Records supplied -
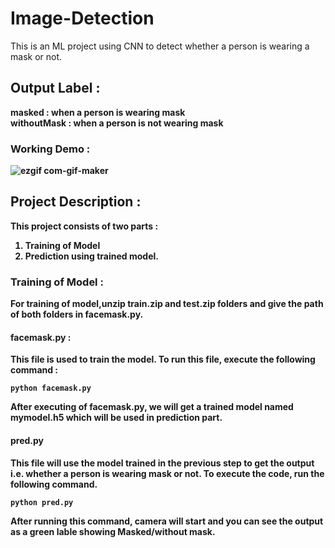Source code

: # Image-Detection
This is an ML project using CNN to detect whether a person is wearing  a mask or not.

## Output Label : 
<b>masked<b> : 
  when a person is wearing mask
 <br>
<b>withoutMask<b> :
  when a person is not wearing mask

### Working Demo : 
  
![ezgif com-gif-maker](https://user-images.githubusercontent.com/94070137/150806810-623b2ab3-2d56-49db-8744-c9c1971b862c.gif)

## Project Description : 

This project consists of two parts : 

1. Training of Model
2. Prediction using trained model.

### Training of Model : 

For training of model,unzip train.zip and test.zip folders and give the path of both folders in facemask.py.

#### facemask.py :
This file is used to train the model. To run this file, execute the following command :

```
python facemask.py
```

After executing of facemask.py, we will get a trained model named mymodel.h5 which will be used in prediction part.

#### pred.py

This file will use the model trained in the previous step to get the output i.e. whether a person is wearing mask or not. To execute the code, run the following command.

```
python pred.py
```

After running this command, camera will start and you can see the output as a green lable showing Masked/without mask.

What is being asked - Only lines holding the string "following" are wanted; gather each one from the entries above.

Answer area -
This file is used to train the model. To run this file, execute the following command :
This file will use the model trained in the previous step to get the output i.e. whether a person is wearing mask or not. To execute the code, run the following command.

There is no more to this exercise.